Soft
Submitted by Atlas Indicators Investment Advisors on June 9th, 2019
Soft is probably the best way to describe May’s employment report from the Bureau of Labor Statistics. As you may recall from yesterday’s note (click here if you missed it), America’s economy managed to increase the total number of jobs by just 75,000 in May. Adding to the angst of the release, the Bureau of Labor Statistics downwardly revised the prior two months’ gains by a combined 75,000. Not exactly the strongest release.
Despite the dour tone of the report, equity markets in the U.S. had a relatively good day on Friday. What gives? Perhaps more softness. As this year has worn on, market participants have been anticipating the Federal Reserve to jump into action. It seems global markets believe the soft labor report will give America’s central bank adequate cover to begin goosing the economy by lowering the overnight lending rate in the coming months. If this is done in a timely fashion, then the fine folks over at the Eccles Building in Washington D.C. could orchestrate the elusive “soft landing” which is a coveted goal of monetary policy makers around the globe anytime their respective economy begins deteriorating. In essence, they are attempting to prolong the virtuous period of the business cycle by stimulating output with less expensive borrowing.

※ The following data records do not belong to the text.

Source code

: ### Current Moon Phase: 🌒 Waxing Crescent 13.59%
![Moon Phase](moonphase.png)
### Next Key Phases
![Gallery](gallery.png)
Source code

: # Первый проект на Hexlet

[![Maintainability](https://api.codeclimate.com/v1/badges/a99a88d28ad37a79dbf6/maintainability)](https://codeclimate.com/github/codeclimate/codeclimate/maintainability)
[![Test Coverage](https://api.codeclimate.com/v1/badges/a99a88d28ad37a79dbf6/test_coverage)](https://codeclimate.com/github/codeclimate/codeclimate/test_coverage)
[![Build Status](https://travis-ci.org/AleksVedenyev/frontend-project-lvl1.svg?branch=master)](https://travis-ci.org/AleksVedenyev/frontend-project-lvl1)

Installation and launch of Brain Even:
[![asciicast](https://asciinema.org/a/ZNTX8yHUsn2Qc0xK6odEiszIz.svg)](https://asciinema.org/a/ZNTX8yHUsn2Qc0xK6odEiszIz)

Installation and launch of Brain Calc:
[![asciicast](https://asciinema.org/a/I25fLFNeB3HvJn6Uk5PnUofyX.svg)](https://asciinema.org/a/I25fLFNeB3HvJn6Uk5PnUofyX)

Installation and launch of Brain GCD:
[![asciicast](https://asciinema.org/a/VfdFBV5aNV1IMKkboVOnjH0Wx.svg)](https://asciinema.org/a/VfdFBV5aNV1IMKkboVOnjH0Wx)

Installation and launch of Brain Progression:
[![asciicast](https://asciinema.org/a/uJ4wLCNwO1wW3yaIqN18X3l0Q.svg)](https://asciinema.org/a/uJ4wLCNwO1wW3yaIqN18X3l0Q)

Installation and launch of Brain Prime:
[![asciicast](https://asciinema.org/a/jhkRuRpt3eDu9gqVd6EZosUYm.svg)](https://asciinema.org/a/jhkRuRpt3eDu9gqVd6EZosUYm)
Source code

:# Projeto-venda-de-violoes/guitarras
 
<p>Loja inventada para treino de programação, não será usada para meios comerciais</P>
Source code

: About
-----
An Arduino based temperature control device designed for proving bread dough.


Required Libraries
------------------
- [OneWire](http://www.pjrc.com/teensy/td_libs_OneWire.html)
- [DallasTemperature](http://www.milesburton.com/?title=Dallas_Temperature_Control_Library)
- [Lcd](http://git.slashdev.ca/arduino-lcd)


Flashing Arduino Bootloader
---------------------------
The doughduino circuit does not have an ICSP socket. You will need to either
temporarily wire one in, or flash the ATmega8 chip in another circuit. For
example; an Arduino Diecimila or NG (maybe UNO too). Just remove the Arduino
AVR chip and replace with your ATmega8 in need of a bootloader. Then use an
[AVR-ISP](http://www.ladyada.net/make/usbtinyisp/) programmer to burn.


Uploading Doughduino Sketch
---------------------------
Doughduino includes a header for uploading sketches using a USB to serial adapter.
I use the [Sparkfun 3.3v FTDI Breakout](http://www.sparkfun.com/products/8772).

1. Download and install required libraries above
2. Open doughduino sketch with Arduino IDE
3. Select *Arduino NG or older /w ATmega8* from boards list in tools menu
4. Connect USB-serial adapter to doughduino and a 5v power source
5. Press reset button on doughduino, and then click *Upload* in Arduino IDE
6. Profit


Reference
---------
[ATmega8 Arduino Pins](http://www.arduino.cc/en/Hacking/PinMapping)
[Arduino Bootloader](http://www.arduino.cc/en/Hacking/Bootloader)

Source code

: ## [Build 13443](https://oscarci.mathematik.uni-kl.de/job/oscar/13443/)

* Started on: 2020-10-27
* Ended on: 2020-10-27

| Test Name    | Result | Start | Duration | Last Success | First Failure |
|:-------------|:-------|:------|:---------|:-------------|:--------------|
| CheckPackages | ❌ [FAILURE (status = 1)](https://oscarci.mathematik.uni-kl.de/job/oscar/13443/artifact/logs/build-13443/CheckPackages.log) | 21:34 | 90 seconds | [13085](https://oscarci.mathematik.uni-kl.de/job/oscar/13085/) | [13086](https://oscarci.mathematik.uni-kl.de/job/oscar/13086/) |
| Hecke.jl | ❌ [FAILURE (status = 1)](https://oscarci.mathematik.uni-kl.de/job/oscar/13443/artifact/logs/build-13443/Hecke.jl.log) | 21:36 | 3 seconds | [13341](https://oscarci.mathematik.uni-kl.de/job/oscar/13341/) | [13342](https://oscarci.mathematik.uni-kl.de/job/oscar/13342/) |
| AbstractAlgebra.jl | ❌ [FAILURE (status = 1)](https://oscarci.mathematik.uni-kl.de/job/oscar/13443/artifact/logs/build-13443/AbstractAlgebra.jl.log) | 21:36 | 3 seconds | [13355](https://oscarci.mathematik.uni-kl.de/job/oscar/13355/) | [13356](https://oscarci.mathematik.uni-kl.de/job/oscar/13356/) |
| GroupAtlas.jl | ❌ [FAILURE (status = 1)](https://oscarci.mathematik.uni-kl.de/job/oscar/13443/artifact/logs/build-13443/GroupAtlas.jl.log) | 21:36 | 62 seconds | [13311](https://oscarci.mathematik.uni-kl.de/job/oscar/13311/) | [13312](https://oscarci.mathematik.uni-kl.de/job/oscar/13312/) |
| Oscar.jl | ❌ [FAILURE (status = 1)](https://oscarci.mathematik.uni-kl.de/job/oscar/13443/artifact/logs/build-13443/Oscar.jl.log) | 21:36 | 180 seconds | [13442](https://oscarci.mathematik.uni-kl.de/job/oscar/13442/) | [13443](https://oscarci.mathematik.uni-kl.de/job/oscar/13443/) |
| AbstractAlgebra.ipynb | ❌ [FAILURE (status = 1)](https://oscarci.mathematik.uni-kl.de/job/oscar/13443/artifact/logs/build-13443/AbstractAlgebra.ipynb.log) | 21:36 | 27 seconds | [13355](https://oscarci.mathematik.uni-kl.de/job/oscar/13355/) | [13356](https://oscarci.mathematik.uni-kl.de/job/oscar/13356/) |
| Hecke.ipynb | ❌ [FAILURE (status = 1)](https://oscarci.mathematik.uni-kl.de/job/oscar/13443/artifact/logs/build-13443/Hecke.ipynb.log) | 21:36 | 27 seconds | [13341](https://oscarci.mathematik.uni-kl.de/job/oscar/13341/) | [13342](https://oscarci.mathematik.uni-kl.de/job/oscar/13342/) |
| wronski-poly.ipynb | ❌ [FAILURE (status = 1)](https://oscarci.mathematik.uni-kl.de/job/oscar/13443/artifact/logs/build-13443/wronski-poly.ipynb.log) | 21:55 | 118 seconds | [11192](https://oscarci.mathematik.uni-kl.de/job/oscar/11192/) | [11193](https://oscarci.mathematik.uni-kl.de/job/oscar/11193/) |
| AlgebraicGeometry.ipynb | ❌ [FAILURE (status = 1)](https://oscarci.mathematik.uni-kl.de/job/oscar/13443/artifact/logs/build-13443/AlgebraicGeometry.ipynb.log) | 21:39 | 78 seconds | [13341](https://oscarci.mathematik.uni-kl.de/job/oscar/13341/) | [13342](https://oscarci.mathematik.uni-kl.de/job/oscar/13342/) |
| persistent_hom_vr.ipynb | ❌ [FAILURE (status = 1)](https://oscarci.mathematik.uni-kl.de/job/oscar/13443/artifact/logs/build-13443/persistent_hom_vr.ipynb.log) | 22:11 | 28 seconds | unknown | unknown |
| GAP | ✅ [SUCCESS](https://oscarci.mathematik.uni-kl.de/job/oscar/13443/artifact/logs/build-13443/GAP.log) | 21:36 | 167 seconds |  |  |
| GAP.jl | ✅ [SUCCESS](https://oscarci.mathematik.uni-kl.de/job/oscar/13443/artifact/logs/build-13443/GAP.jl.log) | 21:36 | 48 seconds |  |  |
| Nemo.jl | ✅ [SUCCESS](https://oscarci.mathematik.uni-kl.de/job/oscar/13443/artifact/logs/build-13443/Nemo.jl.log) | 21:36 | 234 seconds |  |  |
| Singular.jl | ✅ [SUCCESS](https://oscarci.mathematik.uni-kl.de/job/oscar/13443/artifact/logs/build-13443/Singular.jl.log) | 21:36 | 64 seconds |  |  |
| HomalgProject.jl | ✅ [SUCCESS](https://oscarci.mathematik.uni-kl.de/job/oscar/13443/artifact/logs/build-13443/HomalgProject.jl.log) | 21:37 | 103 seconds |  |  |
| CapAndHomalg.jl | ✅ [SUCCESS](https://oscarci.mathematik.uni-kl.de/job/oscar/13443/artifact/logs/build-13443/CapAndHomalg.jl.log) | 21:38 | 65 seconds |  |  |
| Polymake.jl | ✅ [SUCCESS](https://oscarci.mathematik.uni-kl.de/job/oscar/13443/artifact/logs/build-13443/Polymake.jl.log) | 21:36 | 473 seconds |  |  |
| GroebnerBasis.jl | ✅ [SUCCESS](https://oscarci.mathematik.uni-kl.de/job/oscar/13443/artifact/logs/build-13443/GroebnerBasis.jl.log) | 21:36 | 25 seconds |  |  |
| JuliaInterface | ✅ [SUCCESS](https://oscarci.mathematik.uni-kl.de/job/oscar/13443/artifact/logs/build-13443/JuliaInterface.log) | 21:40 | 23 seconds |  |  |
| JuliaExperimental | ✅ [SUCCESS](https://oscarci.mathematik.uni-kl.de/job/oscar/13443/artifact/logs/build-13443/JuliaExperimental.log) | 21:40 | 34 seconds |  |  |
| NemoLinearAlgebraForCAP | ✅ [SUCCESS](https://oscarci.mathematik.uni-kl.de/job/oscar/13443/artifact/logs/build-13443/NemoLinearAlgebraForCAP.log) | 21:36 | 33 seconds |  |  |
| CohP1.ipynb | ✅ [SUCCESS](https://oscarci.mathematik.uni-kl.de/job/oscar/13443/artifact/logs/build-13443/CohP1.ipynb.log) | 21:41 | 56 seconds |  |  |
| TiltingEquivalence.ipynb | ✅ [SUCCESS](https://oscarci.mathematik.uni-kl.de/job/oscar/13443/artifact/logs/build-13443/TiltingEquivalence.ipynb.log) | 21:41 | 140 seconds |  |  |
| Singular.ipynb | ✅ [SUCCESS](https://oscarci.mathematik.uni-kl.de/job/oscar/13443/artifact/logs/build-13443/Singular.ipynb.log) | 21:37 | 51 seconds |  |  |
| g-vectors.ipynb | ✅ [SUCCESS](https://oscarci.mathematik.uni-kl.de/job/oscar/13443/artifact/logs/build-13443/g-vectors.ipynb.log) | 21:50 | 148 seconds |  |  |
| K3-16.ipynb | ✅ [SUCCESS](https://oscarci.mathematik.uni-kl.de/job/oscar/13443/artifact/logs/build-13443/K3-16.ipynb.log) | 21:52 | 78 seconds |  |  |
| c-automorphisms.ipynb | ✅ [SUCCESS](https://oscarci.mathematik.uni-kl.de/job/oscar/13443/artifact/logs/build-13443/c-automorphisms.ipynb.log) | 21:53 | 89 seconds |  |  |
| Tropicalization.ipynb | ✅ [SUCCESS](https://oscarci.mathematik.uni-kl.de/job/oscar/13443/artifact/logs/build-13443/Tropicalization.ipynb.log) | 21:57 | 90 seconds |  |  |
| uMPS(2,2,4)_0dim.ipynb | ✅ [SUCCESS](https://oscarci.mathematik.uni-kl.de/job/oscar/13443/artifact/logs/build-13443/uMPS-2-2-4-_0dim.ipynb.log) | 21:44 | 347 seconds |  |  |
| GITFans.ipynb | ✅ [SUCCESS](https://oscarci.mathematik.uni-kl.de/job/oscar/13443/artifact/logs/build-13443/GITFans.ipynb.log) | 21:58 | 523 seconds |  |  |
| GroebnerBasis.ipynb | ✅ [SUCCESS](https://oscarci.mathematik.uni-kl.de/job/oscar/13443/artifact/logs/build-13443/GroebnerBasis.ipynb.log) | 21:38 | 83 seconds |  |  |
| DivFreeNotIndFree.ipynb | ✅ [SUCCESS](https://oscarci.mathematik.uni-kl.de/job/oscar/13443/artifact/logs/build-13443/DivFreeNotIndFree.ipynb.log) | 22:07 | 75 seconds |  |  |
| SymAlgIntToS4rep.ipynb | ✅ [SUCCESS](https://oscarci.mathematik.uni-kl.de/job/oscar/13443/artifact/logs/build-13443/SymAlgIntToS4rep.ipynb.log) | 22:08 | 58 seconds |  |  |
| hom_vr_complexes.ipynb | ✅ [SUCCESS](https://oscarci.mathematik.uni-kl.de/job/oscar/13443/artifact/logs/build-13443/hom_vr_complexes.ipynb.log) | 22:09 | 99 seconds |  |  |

Seems easy enough, right? If you look at the graph above, it has been tough for the Federal Reserve to time it correctly. In most instances, they begin lowering interest rates after the economy has started contracting. It appears they may have gotten it correct in early 1980s as they started lowering overnight lending rates from over 11 percent down to about six percent from September 1984 through September 1986 without a recession starting. But there haven’t been any other examples, so they have not mastered the technique if it exists. There’s no way of knowing how or when this cycle will end, but when it does, Atlas will use market indicators to help us navigate our managed portfolios through the period, removing risk when it appears necessary and waiting for the next upturn to begin.